Joana de Sousa interviews Amber Bemak

Amber Bemak is the director of 100 Ways to Cross the Border.

 

 

Who is Guillermo Gómez-Peña for you?

He is an incredible artist, writer, and philosopher whose work I admire.

 

You question the power structure that exists in the relationship between you, as the filmmaker, and Guillermo, as the subject of your film. How was this important to you?

This has been an important aspect of all of my work, since I started making films at 20 years old. In a way, this question was the compass and the starting point of my interest and practice in documentary film. I believe that given the history and continued violence of representational media, it is important to include this question about power and film in any work that I engage with. This film was no exception, and luckily because Guillermo as a protagonist also creatively works with this question, we could play with it together in the work.

 

The concept of border has been present in many of your works. Which meanings do you attach to it?

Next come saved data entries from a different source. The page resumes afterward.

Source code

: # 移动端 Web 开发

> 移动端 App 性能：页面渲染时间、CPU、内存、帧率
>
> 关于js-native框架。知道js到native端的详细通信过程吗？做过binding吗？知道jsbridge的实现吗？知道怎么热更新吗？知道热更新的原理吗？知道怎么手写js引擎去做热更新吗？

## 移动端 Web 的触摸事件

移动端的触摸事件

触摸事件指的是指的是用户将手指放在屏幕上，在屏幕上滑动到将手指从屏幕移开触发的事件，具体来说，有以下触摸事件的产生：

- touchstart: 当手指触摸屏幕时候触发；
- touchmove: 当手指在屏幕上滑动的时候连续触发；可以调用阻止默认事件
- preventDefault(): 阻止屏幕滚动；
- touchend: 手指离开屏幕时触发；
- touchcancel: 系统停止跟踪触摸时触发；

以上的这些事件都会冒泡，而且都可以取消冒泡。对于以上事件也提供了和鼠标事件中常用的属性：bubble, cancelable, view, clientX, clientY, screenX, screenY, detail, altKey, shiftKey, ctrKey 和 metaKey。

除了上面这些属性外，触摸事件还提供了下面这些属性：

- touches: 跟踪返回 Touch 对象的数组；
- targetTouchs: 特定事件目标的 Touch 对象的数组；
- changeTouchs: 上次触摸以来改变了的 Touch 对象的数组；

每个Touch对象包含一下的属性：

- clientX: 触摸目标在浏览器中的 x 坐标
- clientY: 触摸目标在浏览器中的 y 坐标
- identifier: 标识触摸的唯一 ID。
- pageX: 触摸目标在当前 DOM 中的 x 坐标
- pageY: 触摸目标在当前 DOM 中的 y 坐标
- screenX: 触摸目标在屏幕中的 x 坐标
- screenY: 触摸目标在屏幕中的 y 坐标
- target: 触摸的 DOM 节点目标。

I have found myself making work around borders possibly due to living for long periods of time in countries where I was not born, therefore interacting with many borders of country, language, etc. My most dramatic work on a physical border was filming for and collaborating on Tejal Shah’s epic project Between the Waves on the India/Pakistan border- the Great Rann of Kutch. I was filming a scene where two queer people were having sex in an extremely unconventional way when we were caught by the border police- the protagonists naked, and myself and other crew with a number of cameras, which were prohibited in the border area. I’ll let that story hang in suspense right there as to what happened after we were caught because it’s too long to tell.